# 'Green' Cars Aren't As 'Green' As You'd Assume



## EVDL Archive (Jul 26, 2007)

Matt DiLallo focuses on the energy costs of producing aluminum, which is used extensively in Tesla Motors electric cars, as well as other motor vehicles.

More...


----------



## Grant_NZ (May 28, 2008)

News Bot said:


> Matt DiLallo focuses on the energy costs of producing aluminum, which is used extensively in Tesla Motors electric cars, as well as other motor vehicles.
> 
> More...


.....and the number of Model S drivers who eat takeaways from a drive through that don't recycle their paper bags... etc etc etc. Another far reaching blow hole trying to get dirt on Tesla.


----------



## Duncan (Dec 8, 2008)

News Bot said:


> Matt DiLallo focuses on the energy costs of producing aluminum, which is used extensively in Tesla Motors electric cars, as well as other motor vehicles.
> 
> More...



Funny thing is the energy used to make most Aluminium comes from "Green" sources

We have the biggest smelter in the southern hemisphere - uses hydro power
The biggest smelter in the other hemisphere is in Iceland, that uses Geothermal power


----------



## PhantomPholly (Aug 20, 2008)

Duncan said:


> Funny thing is the energy used to make most Aluminium comes from "Green" sources
> 
> We have the biggest smelter in the southern hemisphere - uses hydro power
> The biggest smelter in the other hemisphere is in Iceland, that uses Geothermal power


Yes it does - and when they figured out they couldn't economically transmit their excess power to Europe by cable they built a second plant.

Go, Iceland!


----------



## sergiu tofanel (Jan 13, 2014)

Regardless where the electricity comes from, aluminum smelting is an energy hog. By the same argument, Al Gore is entitled to fly in a private jet and maintain a 10,000 sq ft mansion because he can afford to buy carbon credits. That being said, Tesla is not worse for the environment than a Toyota Corolla, and that's good enough for me. Henry Ford did not invent the automobile, but he brought it to the masses. I hope that Musk will accomplish the same thing with the electric car.


----------



## jeremyjs (Sep 22, 2010)

Focusing on the aluminum seems like kind of a wash. It's pretty much infinitely recyclable, just like steel, and saves significant energy in an automotive environment; because of it's lighter weight. Valuable, recycelable metals are almost never discarded when the product wears out. It's shredded, sorted, melted back down, and made into new products, just like the metals in the battery will be.


----------



## esoneson (Sep 1, 2008)

The writer of the article is not an engineer, or an environmentalist, or a scientist.
Truth is not what he seeks.
The writer is a buffoon looking for 'data' to support his opinion......much like Al Gore.


----------



## Duncan (Dec 8, 2008)

sergiu tofanel said:


> Regardless where the electricity comes from, aluminum smelting is an energy hog. By the same argument, Al Gore is entitled to fly in a private jet and maintain a 10,000 sq ft mansion because he can afford to buy carbon credits.



Utter nonsense

If the energy is available (which it is) 
and there is no other user (which there is not - location)

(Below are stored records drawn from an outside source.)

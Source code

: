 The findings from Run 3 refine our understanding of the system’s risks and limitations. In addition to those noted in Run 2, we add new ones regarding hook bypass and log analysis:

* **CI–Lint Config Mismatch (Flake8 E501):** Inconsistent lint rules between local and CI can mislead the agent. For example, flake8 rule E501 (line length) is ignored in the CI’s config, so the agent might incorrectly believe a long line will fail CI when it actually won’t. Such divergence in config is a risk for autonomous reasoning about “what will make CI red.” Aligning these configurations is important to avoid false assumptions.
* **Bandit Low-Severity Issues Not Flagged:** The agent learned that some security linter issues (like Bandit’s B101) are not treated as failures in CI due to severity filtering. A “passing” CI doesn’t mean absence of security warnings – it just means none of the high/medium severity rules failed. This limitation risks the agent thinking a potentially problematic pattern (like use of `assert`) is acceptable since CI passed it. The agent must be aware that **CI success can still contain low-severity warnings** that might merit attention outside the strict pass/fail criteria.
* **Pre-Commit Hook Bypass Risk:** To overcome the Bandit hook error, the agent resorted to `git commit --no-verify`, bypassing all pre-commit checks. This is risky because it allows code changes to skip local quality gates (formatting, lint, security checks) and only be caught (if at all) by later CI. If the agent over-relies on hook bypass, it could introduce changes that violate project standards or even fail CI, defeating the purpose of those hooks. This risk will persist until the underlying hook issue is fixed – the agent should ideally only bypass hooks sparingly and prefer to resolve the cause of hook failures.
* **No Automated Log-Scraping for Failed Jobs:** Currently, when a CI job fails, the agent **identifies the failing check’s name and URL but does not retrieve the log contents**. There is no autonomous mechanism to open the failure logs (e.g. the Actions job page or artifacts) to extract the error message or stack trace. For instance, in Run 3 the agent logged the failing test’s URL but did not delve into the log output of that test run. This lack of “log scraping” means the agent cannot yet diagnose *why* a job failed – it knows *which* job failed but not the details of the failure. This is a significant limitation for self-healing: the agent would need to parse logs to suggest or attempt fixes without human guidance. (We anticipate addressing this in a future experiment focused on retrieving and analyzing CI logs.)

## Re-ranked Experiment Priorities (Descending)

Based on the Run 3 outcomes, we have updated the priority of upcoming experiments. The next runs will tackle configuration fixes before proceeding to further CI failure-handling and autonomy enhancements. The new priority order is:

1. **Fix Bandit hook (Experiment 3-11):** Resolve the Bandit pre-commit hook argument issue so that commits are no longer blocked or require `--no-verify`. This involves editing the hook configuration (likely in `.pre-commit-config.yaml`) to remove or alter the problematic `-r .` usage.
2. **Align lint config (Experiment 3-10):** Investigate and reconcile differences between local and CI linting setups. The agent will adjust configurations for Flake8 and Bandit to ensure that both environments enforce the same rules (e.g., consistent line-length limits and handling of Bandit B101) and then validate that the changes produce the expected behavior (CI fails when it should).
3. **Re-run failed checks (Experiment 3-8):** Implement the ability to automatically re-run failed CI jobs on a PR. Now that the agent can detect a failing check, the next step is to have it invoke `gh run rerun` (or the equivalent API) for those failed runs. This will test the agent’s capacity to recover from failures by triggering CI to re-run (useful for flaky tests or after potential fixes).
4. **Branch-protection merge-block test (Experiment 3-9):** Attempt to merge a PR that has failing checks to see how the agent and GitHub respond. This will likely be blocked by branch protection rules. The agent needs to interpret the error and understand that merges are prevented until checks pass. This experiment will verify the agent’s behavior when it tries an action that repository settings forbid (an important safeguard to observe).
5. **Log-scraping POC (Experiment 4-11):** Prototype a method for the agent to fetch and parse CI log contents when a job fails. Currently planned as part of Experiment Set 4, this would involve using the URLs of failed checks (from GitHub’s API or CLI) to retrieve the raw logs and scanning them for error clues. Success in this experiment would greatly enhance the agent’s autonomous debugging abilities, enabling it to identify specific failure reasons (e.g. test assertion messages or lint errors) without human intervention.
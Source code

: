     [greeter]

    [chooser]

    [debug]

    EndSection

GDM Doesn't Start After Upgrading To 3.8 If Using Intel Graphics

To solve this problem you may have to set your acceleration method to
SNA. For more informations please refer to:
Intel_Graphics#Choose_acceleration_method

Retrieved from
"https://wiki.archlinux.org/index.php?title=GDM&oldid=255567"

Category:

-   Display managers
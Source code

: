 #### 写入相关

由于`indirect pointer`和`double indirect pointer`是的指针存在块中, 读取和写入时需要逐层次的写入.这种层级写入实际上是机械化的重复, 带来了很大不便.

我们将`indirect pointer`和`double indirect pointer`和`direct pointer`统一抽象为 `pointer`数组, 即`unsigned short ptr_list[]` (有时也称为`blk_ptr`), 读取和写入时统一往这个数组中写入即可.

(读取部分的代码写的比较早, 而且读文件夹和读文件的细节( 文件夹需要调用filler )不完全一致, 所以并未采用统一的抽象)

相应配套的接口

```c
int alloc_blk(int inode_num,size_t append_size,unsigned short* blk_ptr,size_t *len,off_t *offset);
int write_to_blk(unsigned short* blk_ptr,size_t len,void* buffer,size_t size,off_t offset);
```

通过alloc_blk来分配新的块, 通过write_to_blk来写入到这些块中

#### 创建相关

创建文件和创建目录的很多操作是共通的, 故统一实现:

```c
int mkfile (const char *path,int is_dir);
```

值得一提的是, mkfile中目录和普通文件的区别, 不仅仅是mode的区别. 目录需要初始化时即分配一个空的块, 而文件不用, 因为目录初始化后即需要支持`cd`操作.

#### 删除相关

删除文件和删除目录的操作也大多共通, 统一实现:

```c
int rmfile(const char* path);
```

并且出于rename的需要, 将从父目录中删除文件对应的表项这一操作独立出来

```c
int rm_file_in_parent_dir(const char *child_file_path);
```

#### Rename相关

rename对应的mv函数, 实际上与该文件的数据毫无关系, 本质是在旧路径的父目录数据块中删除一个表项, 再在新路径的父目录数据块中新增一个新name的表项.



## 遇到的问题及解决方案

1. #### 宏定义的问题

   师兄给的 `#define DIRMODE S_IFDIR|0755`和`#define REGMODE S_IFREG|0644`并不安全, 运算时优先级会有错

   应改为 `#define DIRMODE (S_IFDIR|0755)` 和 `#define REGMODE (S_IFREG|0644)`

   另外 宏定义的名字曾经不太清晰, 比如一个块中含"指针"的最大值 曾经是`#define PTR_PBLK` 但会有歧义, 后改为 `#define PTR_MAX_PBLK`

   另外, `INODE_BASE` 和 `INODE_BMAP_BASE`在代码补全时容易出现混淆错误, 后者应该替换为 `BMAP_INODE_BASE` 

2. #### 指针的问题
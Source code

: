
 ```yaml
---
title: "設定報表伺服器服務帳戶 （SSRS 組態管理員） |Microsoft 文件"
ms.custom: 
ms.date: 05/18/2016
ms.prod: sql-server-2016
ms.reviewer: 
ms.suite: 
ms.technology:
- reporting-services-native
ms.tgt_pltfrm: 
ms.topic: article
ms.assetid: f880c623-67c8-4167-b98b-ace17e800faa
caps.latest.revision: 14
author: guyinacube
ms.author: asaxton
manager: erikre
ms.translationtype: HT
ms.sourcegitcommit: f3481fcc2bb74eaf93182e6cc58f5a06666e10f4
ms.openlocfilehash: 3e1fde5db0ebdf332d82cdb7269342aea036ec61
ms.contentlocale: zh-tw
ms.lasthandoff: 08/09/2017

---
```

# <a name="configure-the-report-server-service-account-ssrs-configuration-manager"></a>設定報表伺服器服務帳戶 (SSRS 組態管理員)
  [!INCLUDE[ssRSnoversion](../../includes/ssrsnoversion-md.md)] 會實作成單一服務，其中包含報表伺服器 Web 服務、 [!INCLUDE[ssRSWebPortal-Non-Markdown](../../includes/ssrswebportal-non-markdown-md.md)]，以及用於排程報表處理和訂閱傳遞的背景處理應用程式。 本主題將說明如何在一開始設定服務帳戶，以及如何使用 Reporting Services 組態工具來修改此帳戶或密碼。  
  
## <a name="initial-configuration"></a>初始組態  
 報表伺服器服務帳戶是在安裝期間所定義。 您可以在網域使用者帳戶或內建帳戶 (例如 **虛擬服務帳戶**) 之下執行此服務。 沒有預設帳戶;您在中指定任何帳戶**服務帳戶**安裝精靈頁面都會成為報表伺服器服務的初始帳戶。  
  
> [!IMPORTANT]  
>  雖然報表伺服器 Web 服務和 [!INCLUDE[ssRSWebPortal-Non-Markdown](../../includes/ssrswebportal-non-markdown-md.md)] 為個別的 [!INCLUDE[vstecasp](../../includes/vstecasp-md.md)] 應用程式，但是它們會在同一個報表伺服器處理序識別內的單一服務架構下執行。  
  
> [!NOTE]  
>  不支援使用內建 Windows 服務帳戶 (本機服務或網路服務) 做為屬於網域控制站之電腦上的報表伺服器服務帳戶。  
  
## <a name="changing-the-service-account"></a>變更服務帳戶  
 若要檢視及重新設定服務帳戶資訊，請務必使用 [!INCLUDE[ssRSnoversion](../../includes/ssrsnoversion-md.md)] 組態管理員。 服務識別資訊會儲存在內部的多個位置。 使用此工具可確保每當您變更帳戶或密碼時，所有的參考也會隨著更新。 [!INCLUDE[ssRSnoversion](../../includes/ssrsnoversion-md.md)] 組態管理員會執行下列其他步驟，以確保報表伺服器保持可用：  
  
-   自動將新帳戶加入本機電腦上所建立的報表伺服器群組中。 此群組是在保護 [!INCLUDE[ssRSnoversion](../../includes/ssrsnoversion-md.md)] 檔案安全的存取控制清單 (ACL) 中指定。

Then you may as well use it - or else it will simply be wasted -


----------



## aeroscott (Jan 5, 2008)

Teslas performance comes from it's motor and battery not a 200-300 lbs. reduction in weight because of aluminum. It may be 40% less weight but it has fatigue issues , ie; use more to stay out of the fatigue range(loading it less) saving about 20-30% over steel .


----------



## Caps18 (Jun 8, 2008)

And I have half a truckbed full of aluminum cans that I picked up along the side of the road on my bicycle commute to work (starting in April) because we don't have deposits on cans in this state. Recycling cans or other scrap uses much less energy than trying to make new aluminum. It is also the best way to reduce the price of aluminum.

The Tesla is still much greener than any other non-ev car out there.


----------